"Easy" part of treatment? MY A**!

BlueCowgirl

Ok,so whoever told me radiation was easy after chemo and mastectomy was WRONG. This is like the 5th night in a row, too uncomfortable to sleep, I've finally broken down at 2 or 3 am and taken one of the Oxycodones left over from my mastecomy - didn't need them so much for that! Blistering, oozing, just cannot get comfortable. Saw my radiation oncologist today, and he said "this looks just like I want it to." Um...ok...is it me, or is this whole BC treatment thing like a surreal torture regimen thought up by some sick sadist? I mean, next I get to stop taking antidepressants in order to go on Tamoxifen. Whose idea of a sick joke is this?

Gingerbrew

Find out which antidepressants you can use on Tamoxiifen and begin the transition. I can take Effexor on Arimidex.

Get all the burn meds you can from your Doc. His nurse may even be able to get you some samples. Ask for appropriate pain meds to ease your pain, I am surprised the Doc didn't offer. Did you tell him this was really hurting and   interfereing with your sleep? I understand how you feel and how overwhelming it can be. Make the call and tell them you are in need and perhaps you will find some relief. There will be others who write to you that may have ideas to help you too. 

Blessings 

Gingerbrew

PlantLover

I completely understand!  I lost all the skin in my arm pit and across my chest.   The oozing was so bad under my arm that I had to try to bandage it when I went to work just to keep it from coming through my clothes.  Of course, having anything against the area hurt even more so I finally gave up on keeping it covered. It sure didn't help that I got almost no support from the folks at work.  If I had to leave early because I was hurting so bad I was in tears they acted like I just wanted to take the afternoon off.

I'm 16 months post radiation and you can still see the outline of the custom bolster they used for the boosts. Believe me, I used every cream recommended and it didn't make any difference.  Still, get free samples from the doc as suggested.  It might help.  Also pain meds will help, especially at night.

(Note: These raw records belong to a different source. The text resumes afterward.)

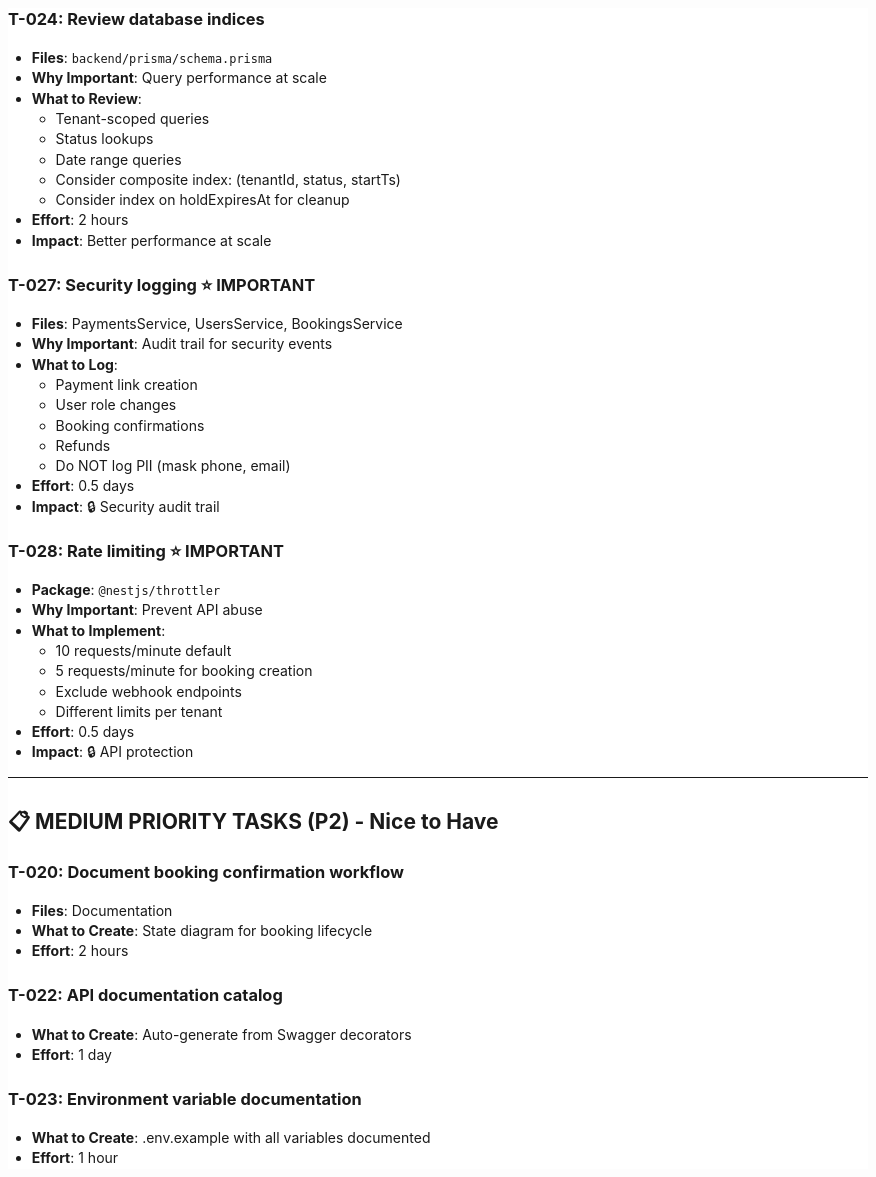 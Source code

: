 ### **T-024**: Review database indices
- **Files**: `backend/prisma/schema.prisma`
- **Why Important**: Query performance at scale
- **What to Review**:
  - Tenant-scoped queries
  - Status lookups
  - Date range queries
  - Consider composite index: (tenantId, status, startTs)
  - Consider index on holdExpiresAt for cleanup
- **Effort**: 2 hours
- **Impact**: Better performance at scale

### **T-027**: Security logging ⭐ IMPORTANT
- **Files**: PaymentsService, UsersService, BookingsService
- **Why Important**: Audit trail for security events
- **What to Log**:
  - Payment link creation
  - User role changes
  - Booking confirmations
  - Refunds
  - Do NOT log PII (mask phone, email)
- **Effort**: 0.5 days
- **Impact**: 🔒 Security audit trail

### **T-028**: Rate limiting ⭐ IMPORTANT
- **Package**: `@nestjs/throttler`
- **Why Important**: Prevent API abuse
- **What to Implement**:
  - 10 requests/minute default
  - 5 requests/minute for booking creation
  - Exclude webhook endpoints
  - Different limits per tenant
- **Effort**: 0.5 days
- **Impact**: 🔒 API protection

---

## 📋 MEDIUM PRIORITY TASKS (P2) - Nice to Have

### **T-020**: Document booking confirmation workflow
- **Files**: Documentation
- **What to Create**: State diagram for booking lifecycle
- **Effort**: 2 hours

### **T-022**: API documentation catalog
- **What to Create**: Auto-generate from Swagger decorators
- **Effort**: 1 day

### **T-023**: Environment variable documentation
- **What to Create**: .env.example with all variables documented
- **Effort**: 1 hour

How far are you into your treatments?  I had 38 rounds and the only way I made it through the last two weeks was to have my RO agree to 3 days a week (Tues, Wed, Thurs) instead of 5 days.  Having the long weekends off seemed to help emotionally and physically.

Effexor works well with Tamoxifen - talk to your doc.  I'm on it and it also helps with hot flashes if you have any of those.  When I first started taking it it made me very nauseous and I had to take an anti-nausea med with it for two weeks.  Now it doesn't cause me any problems.

Hang in there - yes, often it all seems like a sick joke!

geewhiz

I was in that same boat. Rads was harder for me than chemo. I lost all the skin in my armpit and by collar bone. It was really painful, but after rads ended...I was all healed within a week or so. It sucks, but goes by fast. Hugs to you!!

lorrhaw

I had a lot of burning and blistering issues under my arm and on my breast area, I even developed a fungal infection which was quite lovely.  The only thing that finalyl helped were these pink gel sheets that are kept refrigerated until they are used.  I can't remember the name of them but I think the word Magic was in the name and they were.  They stuck nicely to my body and I can still remember the relief when I put that cool gel sheet on my body.  The docs at MD Anderson prescribed them to me but I am sure any radiation oncologist can prescribe them.

Good luck.

Lorraine

Megadotz

I think you're tlking about Cool Magic Gel Sheets.  They're used  for burn patients.  They were OTC two years ago when I was undergoing radiation.  They sold them at the drugstore that was next to radiation oncology  in the out patient center.  The  radiation nurse told me about them.  I think they may also be available on line.

Here's the website describing them:

http://www.mpmmedicalinc.com/productdetails.aspx?pin=c.OC.3.p.8

Check with your RO though,  I suggested them to a friend and her RO wouldn't let her use them.

[edited to add website]

mumito

I agree with the terrible burns.Pain and stress. Radiation is far worse than chemo.((hugs)) Keep a close eye on it so you don't develope an infection.I used a gauze wrap taped over the creams and changed them regularly.

BlueCowgirl

Thanks for the replies. The blistering and peeling is just plain gross. It started along my mastectomy scar, and is now throughout my underarm as well. I'm already finished with radiation - I actually just had lots of fatigue, redness and soreness during treatment...which has progressed to exhaustion and the blistering oozing deal just over the past few days. 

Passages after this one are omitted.